Le silence qui régnait dans l’église semblait irréel.

Devant moi, deux petits cercueils blancs reposaient côte à côte, entourés de fleurs. Je n’arrivais toujours pas à accepter que mes jumeaux, Lucas et Léo, ne rentreraient jamais à la maison.

Chaque respiration me coûtait un effort immense.

Je pensais avoir déjà atteint le fond de la douleur.

Je me trompais.

Une arrivée qui glace l’assemblée

Alors que la cérémonie allait commencer, les portes de l’église s’ouvrirent.

Mon mari, Julien, fit son entrée.

Mais il n’était pas seul.

À son bras se tenait une femme que je reconnus immédiatement.

Sa maîtresse.

Quelques murmures parcoururent les bancs.

Sans un regard pour les cercueils, il s’approcha de moi.

Son visage ne laissait paraître aucune émotion.

Puis il se pencha légèrement et souffla d’une voix glaciale :

« Dieu les a pris parce qu’il savait quel genre de mère tu étais. »

Ces mots me transpercèrent plus violemment que tout ce que j’avais vécu jusque-là.

Le silence avant la vérité

Je restai figée.

Autour de nous, plusieurs personnes avaient entendu.

Sa propre mère baissa les yeux.

Mon frère serra les poings.

Sa maîtresse, mal à l’aise, recula d’un pas.

Julien semblait persuadé d’avoir remporté une victoire.

Il ignorait qu’il venait de signer la fin de toutes ses certitudes.

Une enveloppe oubliée

Avant la cérémonie, l’officier de police chargé de l’enquête sur l’accident m’avait discrètement remis une enveloppe.

« Ouvrez-la quand vous vous en sentirez capable », m’avait-il conseillé.

À l’intérieur se trouvait le rapport préliminaire.

Je ne l’avais pas encore lu.

Mes mains tremblaient lorsque je dépliai les feuilles.

En parcourant les premières lignes, mon souffle se coupa.

Une caméra de surveillance avait enregistré les instants précédant le drame.

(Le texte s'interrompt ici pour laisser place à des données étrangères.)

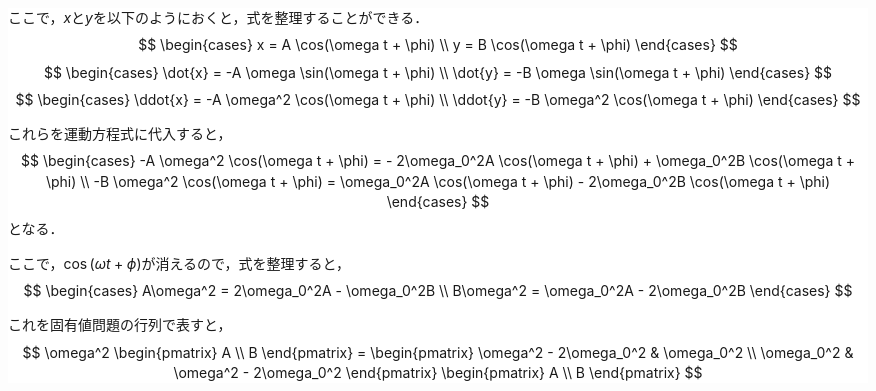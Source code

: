 ここで，$x$と$y$を以下のようにおくと，式を整理することができる．
$$
    \begin{cases}
        x = A \cos(\omega t + \phi) \\
        y = B \cos(\omega t + \phi)
    \end{cases}
$$
$$
    \begin{cases}
        \dot{x} = -A \omega \sin(\omega t + \phi) \\
        \dot{y} = -B \omega \sin(\omega t + \phi)
    \end{cases}
$$
$$
    \begin{cases}
        \ddot{x} = -A \omega^2 \cos(\omega t + \phi) \\
        \ddot{y} = -B \omega^2 \cos(\omega t + \phi)
    \end{cases}
$$

これらを運動方程式に代入すると，
$$
    \begin{cases}
        -A \omega^2 \cos(\omega t + \phi) = - 2\omega_0^2A \cos(\omega t + \phi) + \omega_0^2B \cos(\omega t + \phi) \\
        -B \omega^2 \cos(\omega t + \phi) = \omega_0^2A \cos(\omega t + \phi) - 2\omega_0^2B \cos(\omega t + \phi)
    \end{cases}
$$
となる．

ここで，$\cos(\omega t + \phi)$が消えるので，式を整理すると，
$$
    \begin{cases}
        A\omega^2 = 2\omega_0^2A - \omega_0^2B \\
        B\omega^2 = \omega_0^2A - 2\omega_0^2B
    \end{cases}
$$

これを固有値問題の行列で表すと，
$$
    \omega^2
    \begin{pmatrix}
        A \\
        B
    \end{pmatrix}
    =
    \begin{pmatrix}
        \omega^2 - 2\omega_0^2 & \omega_0^2 \\
        \omega_0^2 & \omega^2 - 2\omega_0^2
    \end{pmatrix}
    \begin{pmatrix}
        A \\
        B
    \end{pmatrix}
$$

Et un nom revenait à plusieurs reprises.

Celui de Julien.

Le masque tombe

Le rapport révélait que, le matin de l’accident, Julien avait déplacé les sièges auto pour installer des équipements dans son véhicule.

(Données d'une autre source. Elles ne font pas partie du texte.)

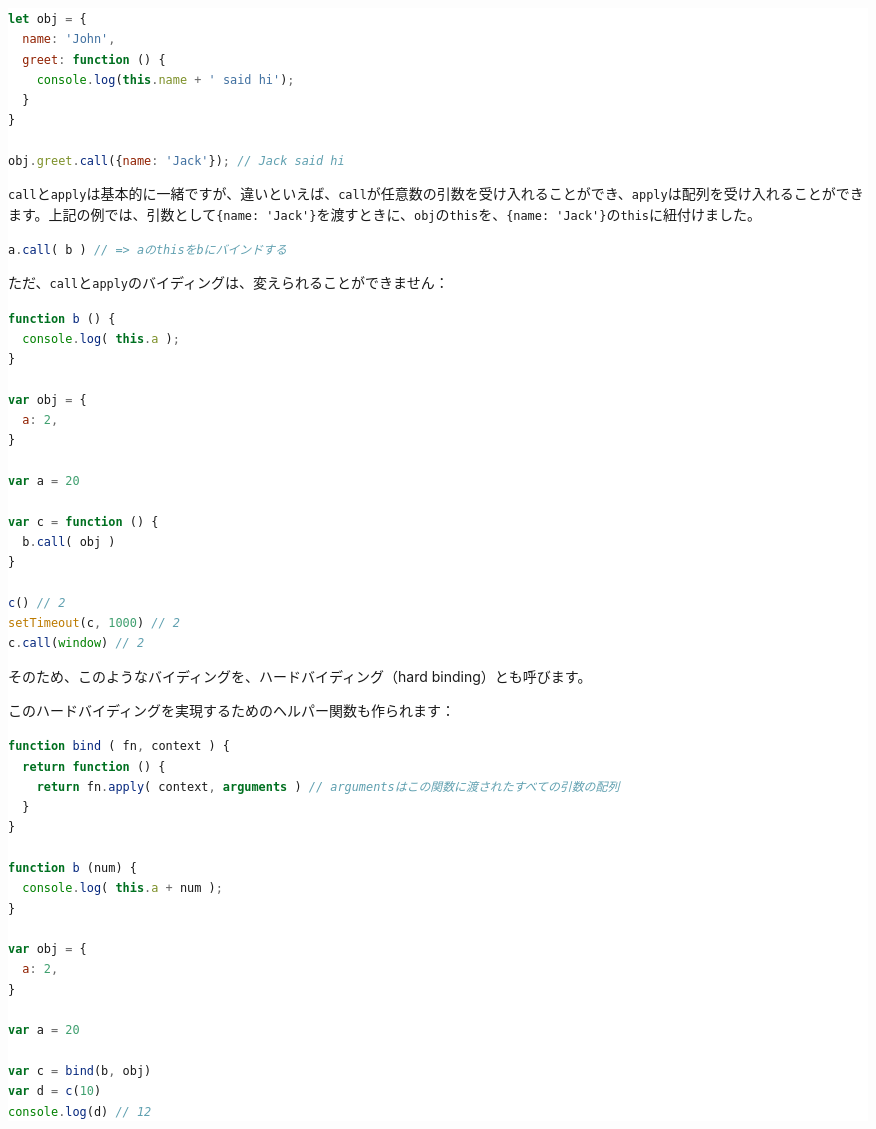 
```js
let obj = {
  name: 'John',
  greet: function () {
    console.log(this.name + ' said hi');
  }
}

obj.greet.call({name: 'Jack'}); // Jack said hi
```

`call`と`apply`は基本的に一緒ですが、違いといえば、`call`が任意数の引数を受け入れることができ、`apply`は配列を受け入れることができます。上記の例では、引数として`{name: 'Jack'}`を渡すときに、`obj`の`this`を、`{name: 'Jack'}`の`this`に紐付けました。

```js
a.call( b ) // => aのthisをbにバインドする
```

ただ、`call`と`apply`のバイディングは、変えられることができません：

```js
function b () {
  console.log( this.a );
}

var obj = {
  a: 2,
}

var a = 20

var c = function () {
  b.call( obj )
}

c() // 2
setTimeout(c, 1000) // 2
c.call(window) // 2
```

そのため、このようなバイディングを、ハードバイディング（hard binding）とも呼びます。

このハードバイディングを実現するためのヘルパー関数も作られます：

```js
function bind ( fn, context ) {
  return function () {
    return fn.apply( context, arguments ) // argumentsはこの関数に渡されたすべての引数の配列
  }
}

function b (num) {
  console.log( this.a + num );
}

var obj = {
  a: 2,
}

var a = 20

var c = bind(b, obj)
var d = c(10)
console.log(d) // 12
```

Les enquêteurs soupçonnaient qu’ils n’avaient pas été correctement réinstallés.

Aucune conclusion définitive n’était encore tirée, mais les investigations se poursuivaient pour déterminer si cette manipulation avait joué un rôle dans le drame.

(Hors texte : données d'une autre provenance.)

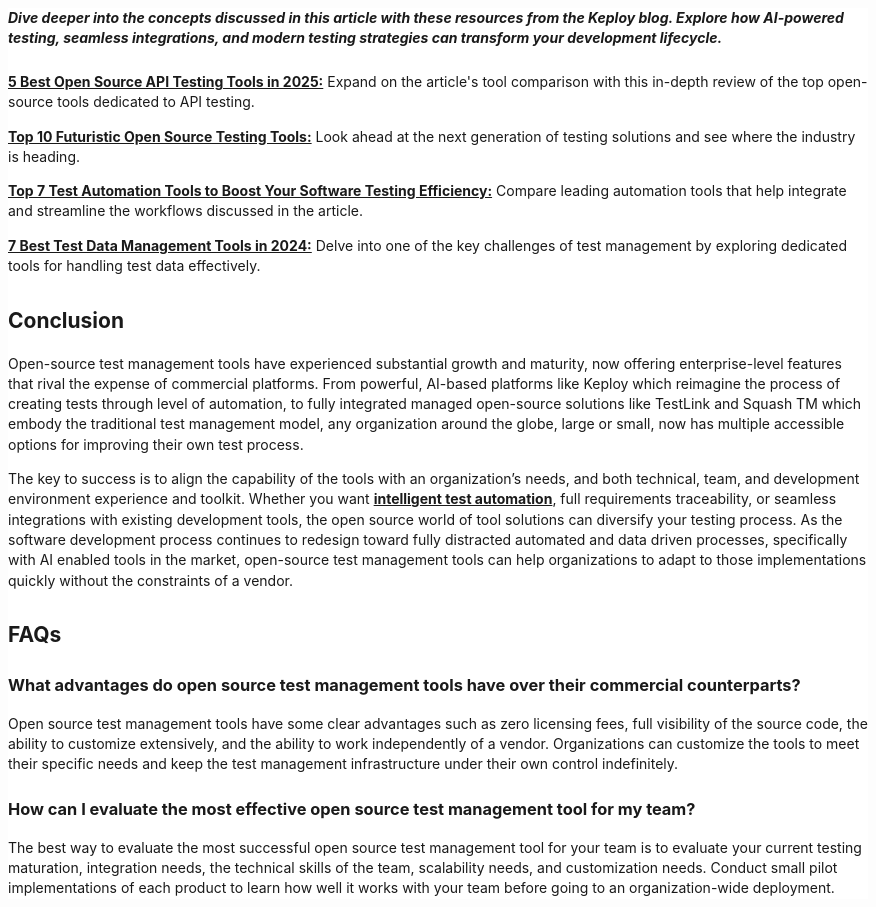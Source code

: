##### Dive deeper into the concepts discussed in this article with these resources from the Keploy blog. Explore how AI-powered testing, seamless integrations, and modern testing strategies can transform your development lifecycle.

[**5 Best Open Source API Testing Tools in 2025:**](https://keploy.io/blog/community/top-10-futuristic-open-source-testing-tools) Expand on the article's tool comparison with this in-depth review of the top open-source tools dedicated to API testing.

[**Top 10 Futuristic Open Source Testing Tools:**](https://keploy.io/blog/community/7-best-test-data-management-tools-in-2024) Look ahead at the next generation of testing solutions and see where the industry is heading.

[**Top 7 Test Automation Tools to Boost Your Software Testing Efficiency:**](https://keploy.io/blog/community/5-best-open-source-api-testing-tools-in-2025) Compare leading automation tools that help integrate and streamline the workflows discussed in the article.

[**7 Best Test Data Management Tools in 2024:**](https://keploy.io/blog/community/top-7-test-automation-tools-boost-your-software-testing-efficiency) Delve into one of the key challenges of test management by exploring dedicated tools for handling test data effectively.

## Conclusion

Open-source test management tools have experienced substantial growth and maturity, now offering enterprise-level features that rival the expense of commercial platforms. From powerful, AI-based platforms like Keploy which reimagine the process of creating tests through level of automation, to fully integrated managed open-source solutions like TestLink and Squash TM which embody the traditional test management model, any organization around the globe, large or small, now has multiple accessible options for improving their own test process.

The key to success is to align the capability of the tools with an organization’s needs, and both technical, team, and development environment experience and toolkit. Whether you want [**intelligent test automation**](https://keploy.io/blog/technology/future-of-test-automation-in-ai-era), full requirements traceability, or seamless integrations with existing development tools, the open source world of tool solutions can diversify your testing process. As the software development process continues to redesign toward fully distracted automated and data driven processes, specifically with AI enabled tools in the market, open-source test management tools can help organizations to adapt to those implementations quickly without the constraints of a vendor.

## FAQs

### What advantages do open source test management tools have over their commercial counterparts?

Open source test management tools have some clear advantages such as zero licensing fees, full visibility of the source code, the ability to customize extensively, and the ability to work independently of a vendor. Organizations can customize the tools to meet their specific needs and keep the test management infrastructure under their own control indefinitely.

### How can I evaluate the most effective open source test management tool for my team?

The best way to evaluate the most successful open source test management tool for your team is to evaluate your current testing maturation, integration needs, the technical skills of the team, scalability needs, and customization needs. Conduct small pilot implementations of each product to learn how well it works with your team before going to an organization-wide deployment.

Je relevai lentement les yeux.

Julien continuait d’afficher un air assuré.

Il ignorait totalement que l’enquête était loin d’être terminée.

Le poids des mots

Je refermai doucement l’enveloppe.

Je ne répondis rien.

Pas ce jour-là.

Parce que ce moment appartenait à mes enfants.

Pas à sa cruauté.

Quelques personnes présentes avaient compris que quelque chose venait de changer.

Le regard de Julien croisa le mien.

Pour la première fois, il sembla perdre de son assurance.

Épilogue

Les semaines suivantes furent consacrées à l’enquête.

Quelle qu’en soit l’issue, une chose était déjà certaine : les paroles prononcées ce jour-là avaient définitivement brisé ce qu’il restait de notre mariage.

Face à la perte la plus terrible qu’une mère puisse vivre, la compassion aurait dû être la seule réponse.

Au lieu de cela, Julien avait choisi la cruauté.

Et c’est cette image que tous les témoins présents conserveraient de lui.